### This Notebook serves 2 purposes with Apache Spark
1. It provides an analysis of the Movie Lens Dataset specificaly the movies based on their times and Genres
2. Recommendation engine based on Collabrative filtering

Some of the Links and references I have used are -
1. Dataset can be found [here](https://grouplens.org/datasets/movielens/20m/) or at [kaggle](https://www.kaggle.com/grouplens/movielens-20m-dataset)
2. edX Apache Spark course cs110 Assignment 2 (Movie Recommendation) I have used my own code from that notebook (Not providing my notebook link here just in case course is offered again with same Assignments) Side note -  It is one of the best and the most intense course series I have ever done.
3. A More Scalable Way of Making Recommendations with MLlib - Xiangrui Meng [here](https://www.youtube.com/watch?v=Q0VXllYilM0&)
4. I have used [Databricks community edition cloud](https://community.cloud.databricks.com). This is because we already have the required dataset mounted on the Cloud. Also, Databricks community edition has tons of features (I love the display feature) and the whole system is preconfigured.One important thing here (Also, a differentiating feature) is we do not need to create spark context or sql context object which is already created for us

A caution Note here- 
We won't do collect() here as that will push all the data back to the Driver which might cause out of memory error.

In [2]:
#We already have sc and sqlContext for us here
print sc
print sqlContext

### Getting the data
It is already mounted for us

In [4]:
import os
from databricks_test_helper import Test

dbfs_dir = '/databricks-datasets/cs110x/ml-20m/data-001'

#We will use these 2 files for our analysis and collabrative filtering
ratings_filename = dbfs_dir + '/ratings.csv' 
movies_filename = dbfs_dir + '/movies.csv'

In [5]:
#This is a databricks feature
display(dbutils.fs.ls(dbfs_dir))

In [6]:
dbutils.fs.head(movies_filename)

### A Little analysis on the movies.csv
We will create 2 dataframes for our analysis which will make the visualization with Databricks display function pretty straightforward- 
1. movies_based_on_time - We will drop the genres here final schema will be (movie_id,name, Year)
2. movies_based_on_genres - Final schema would look like (movie_id,name_with_year,one_genre)

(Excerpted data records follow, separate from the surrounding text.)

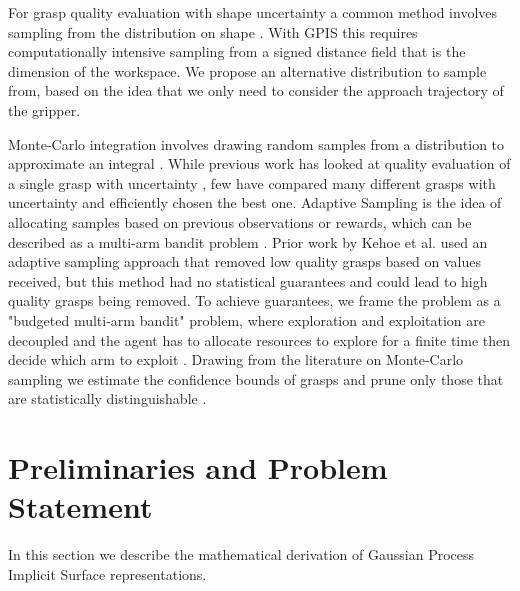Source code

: \documentclass[letterpaper, 10 pt, conference]{ieeeconf}  %
\begin{document}
  For grasp quality evaluation with shape uncertainty a common method involves sampling from the distribution on shape \cite{kehoe2012estimating} \cite{kehoe2012toward} \cite{christopoulos2007handling}. With GPIS this requires computationally intensive sampling from a signed distance field that is the dimension of the workspace. We propose an alternative distribution to sample from, based on the idea that we only need to consider the approach trajectory of the gripper. 

Monte-Carlo integration involves drawing random samples from a distribution to approximate an integral \cite{caflisch1998monte}. While previous work has looked at quality evaluation of a single grasp with uncertainty \cite{christopoulos2007handling}\cite{zheng2005}, few have compared many different grasps with uncertainty and efficiently chosen the best one.  Adaptive Sampling is the idea of allocating samples based on previous observations or rewards, which can be described as a multi-arm bandit problem \cite{barto1998reinforcement}. Prior work by Kehoe et al. \cite{kehoe2012toward} used an adaptive sampling approach that removed low quality grasps based on values received, but this method had no statistical guarantees and could lead to high quality grasps being removed. To achieve guarantees, we frame the problem as a "budgeted multi-arm bandit" problem, where exploration and exploitation are decoupled and the agent has to allocate resources to explore for a finite time then decide which arm to exploit  \cite{madani2004budgeted}. Drawing from the literature on Monte-Carlo sampling we estimate the confidence bounds of grasps and prune only those that are statistically distinguishable \cite{caflisch1998monte}.  



\section{Preliminaries and Problem Statement}

In this section we describe the mathematical derivation of Gaussian Process Implicit Surface representations.
\end{document}
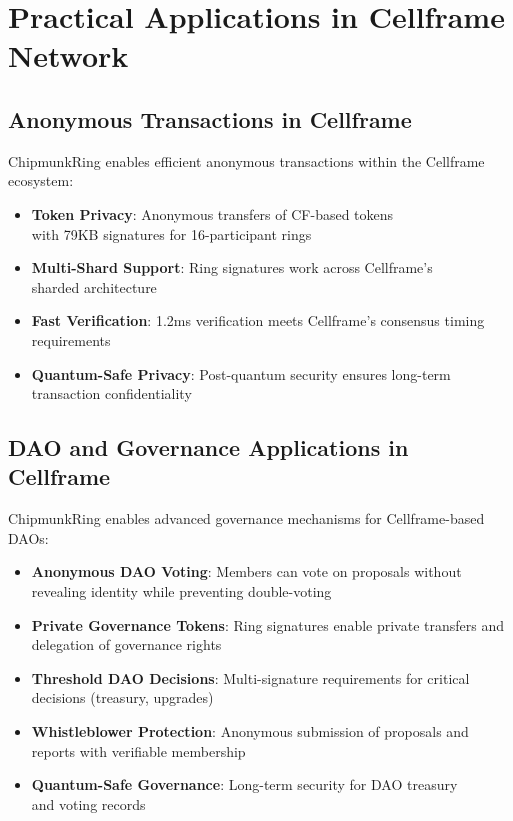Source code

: \documentclass[11pt,a4paper]{article}
\begin{document}
\section{Practical Applications in Cellframe Network}

\subsection{Anonymous Transactions in Cellframe}

ChipmunkRing enables efficient anonymous transactions within the Cellframe ecosystem:
\begin{itemize}
\item \textbf{Token Privacy}: Anonymous transfers of CF-based tokens \\
with 79KB signatures for 16-participant rings
\item \textbf{Multi-Shard Support}: Ring signatures work across Cellframe's \\
sharded architecture
\item \textbf{Fast Verification}: 1.2ms verification meets Cellframe's consensus timing requirements
\item \textbf{Quantum-Safe Privacy}: Post-quantum security ensures long-term transaction confidentiality
\end{itemize}

\subsection{DAO and Governance Applications in Cellframe}

ChipmunkRing enables advanced governance mechanisms for Cellframe-based DAOs:
\begin{itemize}
\item \textbf{Anonymous DAO Voting}: Members can vote on proposals without revealing identity while preventing double-voting
\item \textbf{Private Governance Tokens}: Ring signatures enable private transfers and delegation of governance rights
\item \textbf{Threshold DAO Decisions}: Multi-signature requirements for critical decisions (treasury, upgrades)
\item \textbf{Whistleblower Protection}: Anonymous submission of proposals and reports with verifiable membership
\item \textbf{Quantum-Safe Governance}: Long-term security for DAO treasury \\
and voting records
\end{itemize}
\end{document}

From the description at [kaggle](https://www.kaggle.com/grouplens/movielens-20m-dataset) we can see the schema of both the files. for the sake of computation we would explicitly mention the schema(Spark can infer it itself but that involves an action which at most cases we want to minimize)

In [8]:
from pyspark.sql.types import *
#working only on movies.csv right now
movies_with_genres_df_schema = StructType(
  [StructField('ID', IntegerType()),
   StructField('title', StringType()),
   StructField('genres',StringType())]
  )

movies_df_schema = StructType(
  [StructField('ID', IntegerType()),
   StructField('title', StringType())]
  ) #dropping the genres.Also, we will tranform the df to include the Year later

In [9]:
#Creating the dataframes 
raw_movies_df = sqlContext.read.format('com.databricks.spark.csv').options(header=True, inferSchema=False).schema(movies_df_schema).load(movies_filename)
movies_with_genres_df = sqlContext.read.format('com.databricks.spark.csv').options(header=True, inferSchema=False).schema(movies_with_genres_df_schema).load(movies_filename)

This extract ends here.